Harvard Faculty, Administrators Discuss Election Impact on Youth


UPDATED: November 12, 2020, 4:52 p.m.

Five faculty and administrators from three Harvard schools converged to discuss the 2020 United States election’s impact on young people in a virtual panel hosted by the Graduate School of Education Tuesday.

Moderated by HGSE Professor Martin R. West, the panelists — including Harvard’s chief diversity and inclusion officer and professors from the School of Education, School of Public Health, and Kennedy School — focused on how the election results will influence national and local responses to pressing policy questions such as the coronavirus, climate change, and systemic racism.

In light of social division, HGSE Professor Meira Levinson said, expanding civic education and ensuring it is racially sensitive is critical for children nationwide.


“There just hasn’t been much of it, which is kind of bizarre given that every single child who attends American schools has civic rights and responsibilities,” she said. “That form of civic education is going to need to be one that is much more racially inclusive and transparent.”
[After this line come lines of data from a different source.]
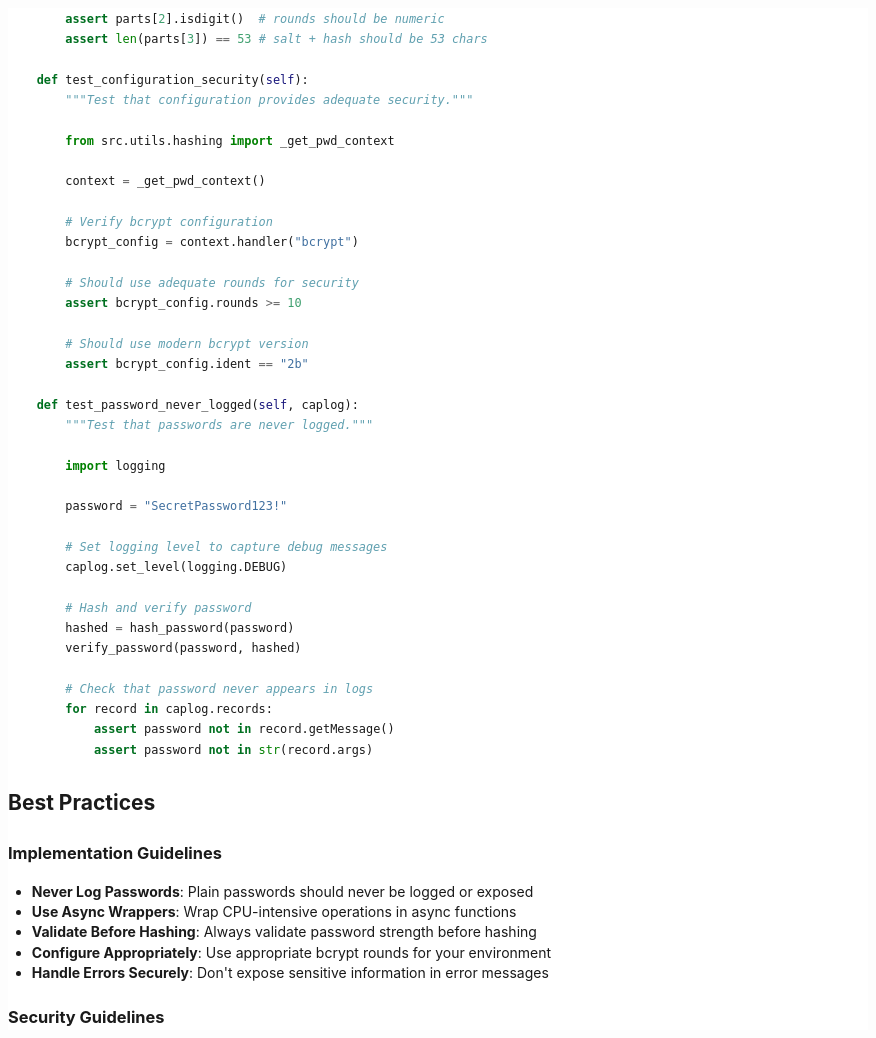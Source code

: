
 ```python
        assert parts[2].isdigit()  # rounds should be numeric
        assert len(parts[3]) == 53 # salt + hash should be 53 chars
    
    def test_configuration_security(self):
        """Test that configuration provides adequate security."""
        
        from src.utils.hashing import _get_pwd_context
        
        context = _get_pwd_context()
        
        # Verify bcrypt configuration
        bcrypt_config = context.handler("bcrypt")
        
        # Should use adequate rounds for security
        assert bcrypt_config.rounds >= 10
        
        # Should use modern bcrypt version
        assert bcrypt_config.ident == "2b"
    
    def test_password_never_logged(self, caplog):
        """Test that passwords are never logged."""
        
        import logging
        
        password = "SecretPassword123!"
        
        # Set logging level to capture debug messages
        caplog.set_level(logging.DEBUG)
        
        # Hash and verify password
        hashed = hash_password(password)
        verify_password(password, hashed)
        
        # Check that password never appears in logs
        for record in caplog.records:
            assert password not in record.getMessage()
            assert password not in str(record.args)
```

## Best Practices

### Implementation Guidelines

- **Never Log Passwords**: Plain passwords should never be logged or exposed
- **Use Async Wrappers**: Wrap CPU-intensive operations in async functions
- **Validate Before Hashing**: Always validate password strength before hashing
- **Configure Appropriately**: Use appropriate bcrypt rounds for your environment
- **Handle Errors Securely**: Don't expose sensitive information in error messages

### Security Guidelines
Sherri A. Charleston, Harvard’s newly appointed chief diversity and inclusion officer, said an administration headed by President-elect Joseph R. Biden, Jr., will likely have a significant impact on higher education, particularly in the areas of Title IX, implicit bias, and the rights of veterans and those with disabilities.

She added, however, that the Trump administration has been a disruptive force on some of these issues.

“That jack is out of the box,” she said. “And there’s some question about whether we’ll ever be able to get some of the trends that we've seen unleashed, reversed.”

Kennedy School Assistant Professor of Public Policy Desmond W. Ang said incidents of police brutality and ensuing protests – significant events during this year’s presidential campaign – were not just an isolated crisis, but a moment for national reckoning.

“This is objectively something that’s just long overdue,” Ang said. “One silver lining from the past few months and the tragic death of George Floyd is that we are now having these discussions around policing and racial discrimination that has been plaguing the United States for decades, if not centuries.”

Ang added in an emailed statement following the event that police violence can have a particularly negative impact on students.

“Aggressive policing can be bad for minorities; it has detrimental educational impact, it has detrimental mental health impacts,” he said.

School of Public Health associate professor Joseph G. Allen said structural investments like improved ventilation are needed to reopen schools successfully

“Ninety percent of schools don’t meet the minimum ventilation standard,” he explained. “These investments are things we’ve been neglecting for decades.”

A Biden presidency would foster a much-needed shift toward leadership grounded in scientific evidence, Allen said in an interview following the event.

“One of the first things [Biden] announced on Saturday was the formation of his coronavirus advisory group,” Allen said. “This is a diverse group of top experts that are well respected across the entire scientific community, so it’s an immediate shift and signal that we will go back to a science-based approach.”

Allen added that an increase in cross-disciplinary problem-solving like the Tuesday discussion was one positive outcome of the COVID crisis.

“I think this is the future,” he said. “This is the power of partnerships to solve these really complex challenges. Issues like this are going to really take all of us working together.”